This week, we bring you a new sub-series called “The Big Deal,” which takes a look at some of the biggest economic development deals in history and how they impacted communities. We start with BMW’s decision to bring its first facility outside of Germany to Spartanburg, South Carolina in 1992. To get the full story, we talked to Douglas Woodward, an economist with the University of South Carolina, Bobby Hitt, a former BMW staffer who became the Secretary of the South Carolina Department of Commerce in 2011, and Wayne Sterling, a legendary economic developer who managed the BMW project 25 years ago. Listen on to learn how Governor Carroll Campbell convinced BMW’s Chairman to reverse an initial decision to locate the plant in Omaha, Nebraska.

Jul 10, 2017

The Shandong Ruyi Technology Group is a privately-held textile manufacturer based in China that employs 20,000 people around the globe. The company already had operations everywhere from Japan to Italy, but determined in 2015 that it was time to set up a major manufacturing facility in North America.

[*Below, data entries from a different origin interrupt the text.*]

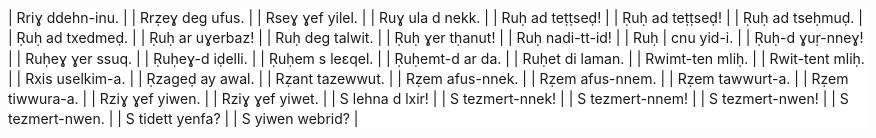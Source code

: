 | Rriɣ ddehn-inu. |
| Rrẓeɣ deg ufus. |
| Rseɣ ɣef yilel. |
| Ruɣ ula d nekk. |
| Ruḥ ad teṭṭseḍ! |
| Ṛuḥ ad teṭṭseḍ! |
| Ṛuḥ ad tseḥmuḍ. |
| Ṛuḥ ad txedmeḍ. |
| Ṛuḥ ar uɣerbaz! |
| Ruḥ deg talwit. |
| Ṛuḥ ɣer tḥanut! |
| Ruḥ nadi-tt-id! |
| Ruḥ |  cnu yid-i. |
| Ṛuḥ-d ɣuṛ-nneɣ! |
| Ruḥeɣ ɣer ssuq. |
| Ṛuḥeɣ-d iḍelli. |
| Ṛuḥem s leɛqel. |
| Ṛuḥemt-d ar da. |
| Ruḥet di laman. |
| Rwimt-ten mliḥ. |
| Rwit-tent mliḥ. |
| Rxis uselkim-a. |
| Ṛzageḍ ay awal. |
| Rẓant tazewwut. |
| Rẓem afus-nnek. |
| Rẓem afus-nnem. |
| Rẓem tawwurt-a. |
| Rẓem tiwwura-a. |
| Rziɣ ɣef yiwen. |
| Rziɣ ɣef yiwet. |
| S lehna d lxir! |
| S tezmert-nnek! |
| S tezmert-nnem! |
| S tezmert-nwen! |
| S tezmert-nwen. |
| S tidett yenfa? |
| S yiwen webrid? |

They “followed the cotton,” their primary natural resource, to Texas, North Carolina and South Carolina, but ultimately chose a location in Arkansas – a state that barely made it on their short list, but impressed the company’s Chairman and his team with their responsiveness and tenacity. We spoke with two key players to get the full story: Jane Liu, a company legal advisor who was a key player guiding the company’s site selection process, and Danny Games, Deputy Director of the Arkansas Economic Development Commission.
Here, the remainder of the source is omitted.